• [The task]:
Give back every entry exactly as it is written, but not the pictures.

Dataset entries
★ ★ ★
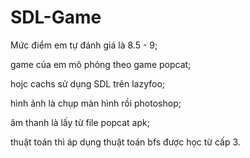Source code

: # SDL-Game
Mức điểm em tự đánh giá là 8.5 - 9;

game của em mô phỏng theo game popcat;

hojc cachs sử dụng SDL trên lazyfoo;

hình ảnh là chụp màn hình rồi photoshop;

âm thanh là lấy từ file popcat apk;

thuật toán thì áp dụng thuật toán bfs được học từ cấp 3.
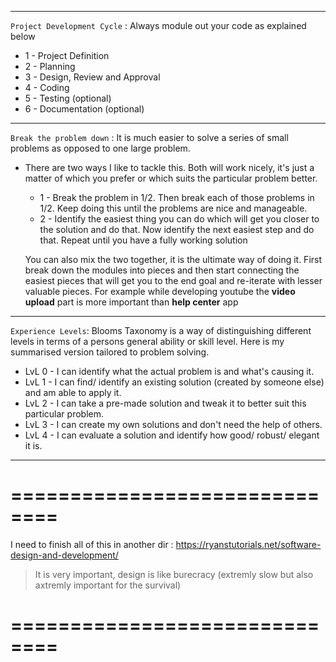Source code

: <hr>

`Project Development Cycle` : Always module out your code as explained below

- 1 - Project Definition 
- 2 - Planning
- 3 - Design, Review and Approval
- 4 - Coding
- 5 - Testing (optional)
- 6 - Documentation (optional)

---

`Break the problem down` : It is much easier to solve a series of small problems as opposed to one large problem.

- There are two ways I like to tackle this. Both will work nicely, it's just a matter of which you prefer or which suits the particular problem better.
  - 1 - Break the problem in 1/2. Then break each of those problems in 1/2. Keep doing this until the problems are nice and manageable.
  - 2 - Identify the easiest thing you can do which will get you closer to the solution and do that. Now identify the next easiest step and do that. Repeat until you have a fully working solution
  
  You can also mix the two together, it is the ultimate way of doing it. First break down the modules into pieces and then start connecting the easiest pieces that will get you to the end goal and re-iterate with lesser valuable pieces. For example while developing youtube the __video upload__ part is more important than __help center__ app

---

`Experience Levels`: Blooms Taxonomy is a way of distinguishing different levels in terms of a persons general ability or skill level. Here is my summarised version tailored to problem solving.

- LvL 0 - I can identify what the actual problem is and what's causing it.
- LvL 1 - I can find/ identify an existing solution (created by someone else) and am able to apply it.
- LvL 2 - I can take a pre-made solution and tweak it to better suit this particular problem.
- LvL 3 - I can create my own solutions and don't need the help of others.
- LvL 4 - I can evaluate a solution and identify how good/ robust/ elegant it is.

---




# ==============================

I need to finish all of this in another dir : https://ryanstutorials.net/software-design-and-development/  
> It is very important, design is like burecracy (extremly slow but also axtremly important for the survival)

# ==============================
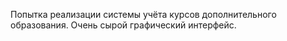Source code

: Попытка реализации системы учёта курсов дополнительного образования.
Очень сырой графический интерфейс.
★ ★ ★
• [Result of this exercise]:
Source code

: # SDL-Game
Mức điểm em tự đánh giá là 8.5 - 9;

game của em mô phỏng theo game popcat;

hojc cachs sử dụng SDL trên lazyfoo;

hình ảnh là chụp màn hình rồi photoshop;

âm thanh là lấy từ file popcat apk;

thuật toán thì áp dụng thuật toán bfs được học từ cấp 3.
Source code

: <hr>

`Project Development Cycle` : Always module out your code as explained below

- 1 - Project Definition 
- 2 - Planning
- 3 - Design, Review and Approval
- 4 - Coding
- 5 - Testing (optional)
- 6 - Documentation (optional)

---

`Break the problem down` : It is much easier to solve a series of small problems as opposed to one large problem.

- There are two ways I like to tackle this. Both will work nicely, it's just a matter of which you prefer or which suits the particular problem better.
  - 1 - Break the problem in 1/2. Then break each of those problems in 1/2. Keep doing this until the problems are nice and manageable.
  - 2 - Identify the easiest thing you can do which will get you closer to the solution and do that. Now identify the next easiest step and do that. Repeat until you have a fully working solution
  
  You can also mix the two together, it is the ultimate way of doing it. First break down the modules into pieces and then start connecting the easiest pieces that will get you to the end goal and re-iterate with lesser valuable pieces. For example while developing youtube the __video upload__ part is more important than __help center__ app

---

`Experience Levels`: Blooms Taxonomy is a way of distinguishing different levels in terms of a persons general ability or skill level. Here is my summarised version tailored to problem solving.

- LvL 0 - I can identify what the actual problem is and what's causing it.
- LvL 1 - I can find/ identify an existing solution (created by someone else) and am able to apply it.
- LvL 2 - I can take a pre-made solution and tweak it to better suit this particular problem.
- LvL 3 - I can create my own solutions and don't need the help of others.
- LvL 4 - I can evaluate a solution and identify how good/ robust/ elegant it is.

---




# ==============================

I need to finish all of this in another dir : https://ryanstutorials.net/software-design-and-development/  
> It is very important, design is like burecracy (extremly slow but also axtremly important for the survival)

# ==============================
Source code

: Попытка реализации системы учёта курсов дополнительного образования.
Очень сырой графический интерфейс.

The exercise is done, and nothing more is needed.